Colors originate from nature, like spectral colors in a rainbow, or are created by mixing other colors through addition (light) or subtraction (paint). Understanding color basics is crucial for comprehending color vision. Isaac Newton's 1700 experiment with a prism revealed that pure white sunlight contains a full spectrum of colors, and these colors can be recombined back into white light.
Additive color mixing involves combining lights of different colors. Examples using three colored lights (red, green, blue) demonstrate that red and blue make magenta, green and blue make cyan, and red and green make yellow. All three colors together produce white light.

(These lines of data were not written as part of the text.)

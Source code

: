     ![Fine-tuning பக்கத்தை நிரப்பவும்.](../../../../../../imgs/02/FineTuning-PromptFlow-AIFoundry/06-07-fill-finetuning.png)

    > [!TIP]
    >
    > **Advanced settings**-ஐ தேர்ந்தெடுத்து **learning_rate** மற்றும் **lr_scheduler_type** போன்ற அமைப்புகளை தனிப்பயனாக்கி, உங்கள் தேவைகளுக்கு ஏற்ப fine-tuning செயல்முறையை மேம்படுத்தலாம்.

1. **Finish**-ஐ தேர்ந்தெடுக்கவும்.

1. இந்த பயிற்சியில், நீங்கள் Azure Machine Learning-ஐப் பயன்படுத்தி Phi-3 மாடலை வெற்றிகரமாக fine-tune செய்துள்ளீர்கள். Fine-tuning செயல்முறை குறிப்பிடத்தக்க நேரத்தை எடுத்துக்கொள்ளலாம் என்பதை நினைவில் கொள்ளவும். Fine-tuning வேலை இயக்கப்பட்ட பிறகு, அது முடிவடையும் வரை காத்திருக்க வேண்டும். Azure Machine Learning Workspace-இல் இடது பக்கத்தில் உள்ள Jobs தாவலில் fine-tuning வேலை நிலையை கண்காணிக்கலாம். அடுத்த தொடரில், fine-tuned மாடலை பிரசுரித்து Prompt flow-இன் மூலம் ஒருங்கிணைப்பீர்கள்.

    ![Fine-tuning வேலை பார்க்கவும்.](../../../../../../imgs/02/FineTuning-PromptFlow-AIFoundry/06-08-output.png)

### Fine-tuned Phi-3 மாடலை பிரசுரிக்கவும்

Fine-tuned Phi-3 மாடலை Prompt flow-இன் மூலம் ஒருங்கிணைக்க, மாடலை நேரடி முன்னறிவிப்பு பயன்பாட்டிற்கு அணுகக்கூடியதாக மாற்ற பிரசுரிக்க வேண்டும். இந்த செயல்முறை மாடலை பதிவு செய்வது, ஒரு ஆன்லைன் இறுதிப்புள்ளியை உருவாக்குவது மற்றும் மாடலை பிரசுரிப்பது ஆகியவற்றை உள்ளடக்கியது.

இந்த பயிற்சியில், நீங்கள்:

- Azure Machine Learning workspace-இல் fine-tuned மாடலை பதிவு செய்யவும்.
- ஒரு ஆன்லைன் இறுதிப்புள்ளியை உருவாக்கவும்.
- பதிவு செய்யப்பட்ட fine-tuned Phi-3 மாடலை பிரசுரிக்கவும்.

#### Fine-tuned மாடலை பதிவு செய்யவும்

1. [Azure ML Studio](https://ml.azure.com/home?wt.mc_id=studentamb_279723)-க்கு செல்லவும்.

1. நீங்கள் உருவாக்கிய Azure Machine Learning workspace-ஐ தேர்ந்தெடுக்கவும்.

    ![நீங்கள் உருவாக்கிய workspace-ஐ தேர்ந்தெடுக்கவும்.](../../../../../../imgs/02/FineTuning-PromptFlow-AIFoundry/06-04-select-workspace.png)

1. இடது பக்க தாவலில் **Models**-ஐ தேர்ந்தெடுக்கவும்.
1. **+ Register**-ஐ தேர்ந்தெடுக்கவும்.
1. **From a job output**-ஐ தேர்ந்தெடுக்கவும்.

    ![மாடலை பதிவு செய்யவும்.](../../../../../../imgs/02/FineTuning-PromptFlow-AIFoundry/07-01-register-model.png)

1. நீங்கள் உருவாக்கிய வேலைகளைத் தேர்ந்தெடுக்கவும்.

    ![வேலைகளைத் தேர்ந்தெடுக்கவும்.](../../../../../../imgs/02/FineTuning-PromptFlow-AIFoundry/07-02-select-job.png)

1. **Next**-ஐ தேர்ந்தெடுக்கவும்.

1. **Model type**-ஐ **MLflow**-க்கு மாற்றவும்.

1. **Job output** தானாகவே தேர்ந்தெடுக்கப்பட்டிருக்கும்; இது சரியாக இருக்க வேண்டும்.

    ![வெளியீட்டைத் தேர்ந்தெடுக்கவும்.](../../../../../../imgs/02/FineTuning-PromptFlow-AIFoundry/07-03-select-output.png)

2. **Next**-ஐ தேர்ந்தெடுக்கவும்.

The Paint program (or similar graphics software) can be used to experiment with color mixing. The 'Define Custom Colors' feature allows users to manipulate colors using either Hue, Saturation, and Luminance (HSL) or Red, Green, and Blue (RGB) systems. By adjusting RGB values, one can observe additive color mixing, where all three colors at maximum (255) create white, and at zero create black.
Red, green, and blue are common primary colors in additive mixing, used in devices like TVs and monitors. Cyan, magenta, and yellow are subtractive primaries. Complementary colors, opposite each other on the color wheel (e.g., blue and yellow, red and cyan), produce white when combined in additive mixing. This can be demonstrated by inverting colors in a paint program.
Subtractive color mixing occurs when specific wavelengths are removed from white light, as with colored filters or paint. A red filter blocks blue and green light, letting only red through. Similarly, paint pigments absorb certain wavelengths and reflect others; for instance, yellow paint absorbs blue light and reflects red and green, which our eyes perceive as yellow. This explains the difference in color creation between addition and subtraction.
Color matching is central to how our color vision works, as the retina's cones combine inputs. Any spectral color can be matched by a combination of red, green, and blue light. For example, spectral yellow (580 nm) can be matched by combining red and green light. The eye cannot distinguish between pure spectral yellow and yellow created by mixing red and green, even though their spectral compositions differ. These are called metameric colors.
This video introduced additive and subtractive color creation. Light uses additive mechanisms (e.g., sunlight containing all colors appearing white), while paint and filters use subtractive mechanisms. These concepts are foundational for understanding color sensing and processing by the retina, which will be covered in the next video focusing on color matching.